* **Task prompt**:
Search the records below for the string "khuôn" and copy each line where it turns up.

* **Extracted records**:

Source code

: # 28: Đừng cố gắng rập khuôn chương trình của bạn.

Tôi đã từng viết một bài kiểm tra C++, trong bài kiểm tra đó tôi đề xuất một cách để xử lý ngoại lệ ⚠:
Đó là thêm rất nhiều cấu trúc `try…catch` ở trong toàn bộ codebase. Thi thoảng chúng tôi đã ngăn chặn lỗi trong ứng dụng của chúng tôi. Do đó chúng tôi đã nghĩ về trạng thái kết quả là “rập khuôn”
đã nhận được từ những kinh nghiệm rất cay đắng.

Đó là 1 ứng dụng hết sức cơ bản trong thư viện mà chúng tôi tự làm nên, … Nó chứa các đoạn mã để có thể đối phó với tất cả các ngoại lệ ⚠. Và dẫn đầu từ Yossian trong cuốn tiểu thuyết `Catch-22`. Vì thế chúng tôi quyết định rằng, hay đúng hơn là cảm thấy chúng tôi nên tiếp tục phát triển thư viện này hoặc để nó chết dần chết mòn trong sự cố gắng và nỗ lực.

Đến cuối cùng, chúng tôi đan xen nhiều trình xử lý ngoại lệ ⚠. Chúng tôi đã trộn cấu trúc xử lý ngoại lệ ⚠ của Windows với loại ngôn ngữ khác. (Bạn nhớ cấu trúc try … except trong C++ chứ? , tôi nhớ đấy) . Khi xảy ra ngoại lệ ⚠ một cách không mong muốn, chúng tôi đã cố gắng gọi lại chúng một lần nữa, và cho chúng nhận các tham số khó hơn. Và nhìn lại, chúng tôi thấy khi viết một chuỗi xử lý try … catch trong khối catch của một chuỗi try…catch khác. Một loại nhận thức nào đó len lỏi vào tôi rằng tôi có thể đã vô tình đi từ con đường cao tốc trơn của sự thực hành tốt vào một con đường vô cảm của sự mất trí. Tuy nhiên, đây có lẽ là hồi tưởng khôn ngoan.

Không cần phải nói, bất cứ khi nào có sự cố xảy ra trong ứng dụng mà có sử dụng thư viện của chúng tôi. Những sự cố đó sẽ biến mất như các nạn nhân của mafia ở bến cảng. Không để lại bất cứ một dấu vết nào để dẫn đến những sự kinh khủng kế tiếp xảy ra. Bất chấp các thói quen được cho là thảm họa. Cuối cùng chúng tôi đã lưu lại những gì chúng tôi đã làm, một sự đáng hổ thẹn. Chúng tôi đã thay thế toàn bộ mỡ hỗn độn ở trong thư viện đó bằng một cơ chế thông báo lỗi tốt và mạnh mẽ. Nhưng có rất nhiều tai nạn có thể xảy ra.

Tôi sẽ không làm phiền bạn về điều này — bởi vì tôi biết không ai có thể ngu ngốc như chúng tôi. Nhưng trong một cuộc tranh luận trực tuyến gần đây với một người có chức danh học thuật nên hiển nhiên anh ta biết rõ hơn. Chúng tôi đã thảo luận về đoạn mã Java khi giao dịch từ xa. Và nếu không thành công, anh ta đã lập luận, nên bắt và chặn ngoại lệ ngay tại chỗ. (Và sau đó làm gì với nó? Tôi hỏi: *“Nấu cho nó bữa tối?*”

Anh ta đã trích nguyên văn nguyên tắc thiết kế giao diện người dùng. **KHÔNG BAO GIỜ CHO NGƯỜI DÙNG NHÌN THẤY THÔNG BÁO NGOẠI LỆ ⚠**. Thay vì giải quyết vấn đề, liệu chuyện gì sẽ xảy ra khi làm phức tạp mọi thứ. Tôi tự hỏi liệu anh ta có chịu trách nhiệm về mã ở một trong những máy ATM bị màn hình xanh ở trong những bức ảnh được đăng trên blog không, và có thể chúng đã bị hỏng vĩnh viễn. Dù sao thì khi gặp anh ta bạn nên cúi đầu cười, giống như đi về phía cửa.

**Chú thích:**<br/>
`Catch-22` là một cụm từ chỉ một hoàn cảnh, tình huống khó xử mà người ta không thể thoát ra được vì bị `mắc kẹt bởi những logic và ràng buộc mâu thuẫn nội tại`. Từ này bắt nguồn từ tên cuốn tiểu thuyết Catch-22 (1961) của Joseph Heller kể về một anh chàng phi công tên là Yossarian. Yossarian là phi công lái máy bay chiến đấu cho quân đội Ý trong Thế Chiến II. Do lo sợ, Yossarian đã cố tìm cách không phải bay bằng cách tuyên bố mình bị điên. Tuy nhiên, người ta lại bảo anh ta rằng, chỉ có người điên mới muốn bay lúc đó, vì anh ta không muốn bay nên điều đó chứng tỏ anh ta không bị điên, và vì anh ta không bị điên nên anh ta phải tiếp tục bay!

* **Solution to the problem**:
: # 28: Đừng cố gắng rập khuôn chương trình của bạn.
Đó là thêm rất nhiều cấu trúc `try…catch` ở trong toàn bộ codebase. Thi thoảng chúng tôi đã ngăn chặn lỗi trong ứng dụng của chúng tôi. Do đó chúng tôi đã nghĩ về trạng thái kết quả là “rập khuôn”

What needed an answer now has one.